The success of the healthcare system in the United States largely depends on cost efficiency. Both my concern for the health of American citizens and my devotion to fiscal prudence compel me to believe that we must weed out inefficiencies in the American healthcare system. Such inefficiencies include the current absence of computerized medical records, which could lower medical costs drastically if instituted. Unneeded subsidies are another possibility for inefficiency in the system. I will continue my vigilance as I work with my colleagues in Congress, professionals in the healthcare industry, and concerned constituents like you to ensure that all seniors have the widest possible Medicare options consistent with high quality and reasonable prices. 


Social Security

One of my highest priorities as a Member of Congress is protecting the interests of America's senior citizens and the promise of social security. We all must work towards ensuring the integrity and solvency of the Social Security and Medicare programs for current and future retirees. Additionally, we need to make sure that seniors are not being treated unfairly by any federal laws, like the Government Pension Offset and Social Security windfall taxes. I believe so strongly in this that I have worked with Congressman Berman in almost every Congress for the last ten years to introduce legislation to repeal the unfair GPO/WEP provisions and will do so again in the 112th Congress.
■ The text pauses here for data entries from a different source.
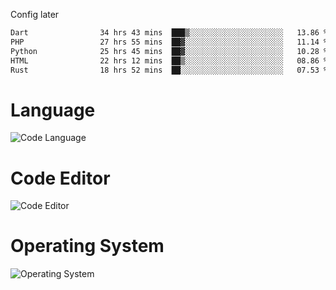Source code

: <!-- ## Hi there 👋 -->
Config later

<!--
**rickrck/rickrck** is a ✨ _special_ ✨ repository because its `README.md` (this file) appears on your GitHub profile.

Here are some ideas to get you started:

- 🔭 I’m currently working on ...
- 🌱 I’m currently learning ...
- 👯 I’m looking to collaborate on ...
- 🤔 I’m looking for help with ...
- 💬 Ask me about ...
- 📫 How to reach me: ...
- 😄 Pronouns: ...
- ⚡ Fun fact: ...
-->

<!--START_SECTION:waka-->

```txt
Dart                34 hrs 43 mins  ███▒░░░░░░░░░░░░░░░░░░░░░   13.86 %
PHP                 27 hrs 55 mins  ██▓░░░░░░░░░░░░░░░░░░░░░░   11.14 %
Python              25 hrs 45 mins  ██▓░░░░░░░░░░░░░░░░░░░░░░   10.28 %
HTML                22 hrs 12 mins  ██▒░░░░░░░░░░░░░░░░░░░░░░   08.86 %
Rust                18 hrs 52 mins  ██░░░░░░░░░░░░░░░░░░░░░░░   07.53 %
```

<!--END_SECTION:waka-->

# Language
![Code Language](https://wakatime.com/share/@Rie/857855bd-8826-4360-bd0b-30668e651616.svg)

# Code Editor
![Code Editor](https://wakatime.com/share/@Rie/630d1d98-3d54-4afd-a23d-fa79134fc528.svg)

# Operating System
![Operating System](https://wakatime.com/share/@Rie/a7b1eb7d-159b-4b03-8226-3a05ad998782.svg)

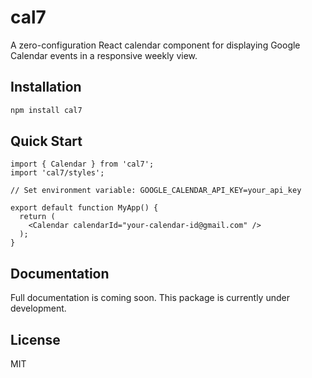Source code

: # cal7

A zero-configuration React calendar component for displaying Google Calendar events in a responsive weekly view.

## Installation

```bash
npm install cal7
```

## Quick Start

```tsx
import { Calendar } from 'cal7';
import 'cal7/styles';

// Set environment variable: GOOGLE_CALENDAR_API_KEY=your_api_key

export default function MyApp() {
  return (
    <Calendar calendarId="your-calendar-id@gmail.com" />
  );
}
```

## Documentation

Full documentation is coming soon. This package is currently under development.

## License

MIT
Our nation’s dedicated teachers, firefighters, peace officers, and other public servants have a great need for this reform to further secure their retirement. the GPO reduces or eliminates Social Security spousal benefits if a worker’s spouse has a government pension based on work that was not covered by Social Security. Likewise, the WEP reduces Social Security worker benefits based on work history by applying a less generous formula to the calculation of benefits. Unfortunately, these provisions can significantly decrease the retirement pay of millions of hard-working public servants even though they have worked for relatively lower wages than most workers in the private sector.

However, we must make sure that social security is around for generations to come. The unsustainable government programs aimed to bolster the safety net are failing to deliver on their promise to society’s most vulnerable citizens. The skewed incentives of federal safety-net programs foster dependence and leave lower-income Americans most at risk to consequences of the looming spending-driven debt crisis.

I supported the House-passed Fiscal Year 2013 budget that repairs the safety net by returning power over public-assistance programs to the states, directing assistance to those who need it most, and strengthening federal education and job-training programs to help Americans get back on their feet. 
  • This budget gives states the freedom and flexibility to tailor Medicaid programs that fit the needs of their unique populations. 
  • It better focuses other low-income assistance programs, including food stamps, to those that need them most, realigning incentives to ensure these programs can best meet their critical missions.
  • This budget ensures higher-education assistance programs are put on a sustainable funding path, better focusing aid on those in need and better addressing the root drivers of tuition inflation for all students.
  • This budget consolidates dozens of overlapping job-training programs into accountable career scholarships so that workers have the tools to thrive in the 21st century global economy.